→ **SUPPLIED RECORDS**:
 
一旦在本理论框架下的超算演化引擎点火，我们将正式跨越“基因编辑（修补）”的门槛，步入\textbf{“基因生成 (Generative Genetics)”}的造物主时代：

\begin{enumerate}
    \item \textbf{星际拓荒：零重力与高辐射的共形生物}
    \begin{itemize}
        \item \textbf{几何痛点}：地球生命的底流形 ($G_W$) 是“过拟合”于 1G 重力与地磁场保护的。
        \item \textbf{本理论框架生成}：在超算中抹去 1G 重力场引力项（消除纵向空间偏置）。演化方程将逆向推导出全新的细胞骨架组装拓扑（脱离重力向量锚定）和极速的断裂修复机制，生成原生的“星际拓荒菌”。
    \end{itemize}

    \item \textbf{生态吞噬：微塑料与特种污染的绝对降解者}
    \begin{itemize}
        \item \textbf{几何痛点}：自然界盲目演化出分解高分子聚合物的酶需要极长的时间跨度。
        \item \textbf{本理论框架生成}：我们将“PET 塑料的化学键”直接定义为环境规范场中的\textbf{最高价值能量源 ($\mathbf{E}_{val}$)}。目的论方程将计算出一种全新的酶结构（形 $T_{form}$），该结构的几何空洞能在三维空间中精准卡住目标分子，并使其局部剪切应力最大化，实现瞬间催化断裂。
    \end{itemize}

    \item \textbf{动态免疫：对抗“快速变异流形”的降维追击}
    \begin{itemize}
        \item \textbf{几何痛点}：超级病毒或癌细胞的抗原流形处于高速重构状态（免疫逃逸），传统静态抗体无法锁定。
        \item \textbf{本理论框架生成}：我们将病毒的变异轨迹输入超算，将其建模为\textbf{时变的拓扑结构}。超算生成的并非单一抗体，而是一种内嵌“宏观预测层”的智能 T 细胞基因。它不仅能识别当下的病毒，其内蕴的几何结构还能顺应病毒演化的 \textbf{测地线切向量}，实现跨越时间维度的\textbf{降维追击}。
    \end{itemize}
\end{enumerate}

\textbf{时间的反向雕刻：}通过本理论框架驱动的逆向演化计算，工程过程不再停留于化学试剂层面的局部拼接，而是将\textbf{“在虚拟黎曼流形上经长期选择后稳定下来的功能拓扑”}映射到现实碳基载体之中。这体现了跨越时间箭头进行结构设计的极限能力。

→ **ASSIGNMENT**:
Write the entries out once more, exactly as they were given.

→ **RESPONSE**:
一旦在本理论框架下的超算演化引擎点火，我们将正式跨越“基因编辑（修补）”的门槛，步入\textbf{“基因生成 (Generative Genetics)”}的造物主时代：

\begin{enumerate}
    \item \textbf{星际拓荒：零重力与高辐射的共形生物}
    \begin{itemize}
        \item \textbf{几何痛点}：地球生命的底流形 ($G_W$) 是“过拟合”于 1G 重力与地磁场保护的。
        \item \textbf{本理论框架生成}：在超算中抹去 1G 重力场引力项（消除纵向空间偏置）。演化方程将逆向推导出全新的细胞骨架组装拓扑（脱离重力向量锚定）和极速的断裂修复机制，生成原生的“星际拓荒菌”。
    \end{itemize}

    \item \textbf{生态吞噬：微塑料与特种污染的绝对降解者}
    \begin{itemize}
        \item \textbf{几何痛点}：自然界盲目演化出分解高分子聚合物的酶需要极长的时间跨度。
        \item \textbf{本理论框架生成}：我们将“PET 塑料的化学键”直接定义为环境规范场中的\textbf{最高价值能量源 ($\mathbf{E}_{val}$)}。目的论方程将计算出一种全新的酶结构（形 $T_{form}$），该结构的几何空洞能在三维空间中精准卡住目标分子，并使其局部剪切应力最大化，实现瞬间催化断裂。
    \end{itemize}

    \item \textbf{动态免疫：对抗“快速变异流形”的降维追击}
    \begin{itemize}
        \item \textbf{几何痛点}：超级病毒或癌细胞的抗原流形处于高速重构状态（免疫逃逸），传统静态抗体无法锁定。
        \item \textbf{本理论框架生成}：我们将病毒的变异轨迹输入超算，将其建模为\textbf{时变的拓扑结构}。超算生成的并非单一抗体，而是一种内嵌“宏观预测层”的智能 T 细胞基因。它不仅能识别当下的病毒，其内蕴的几何结构还能顺应病毒演化的 \textbf{测地线切向量}，实现跨越时间维度的\textbf{降维追击}。
    \end{itemize}
\end{enumerate}

\textbf{时间的反向雕刻：}通过本理论框架驱动的逆向演化计算，工程过程不再停留于化学试剂层面的局部拼接，而是将\textbf{“在虚拟黎曼流形上经长期选择后稳定下来的功能拓扑”}映射到现实碳基载体之中。这体现了跨越时间箭头进行结构设计的极限能力。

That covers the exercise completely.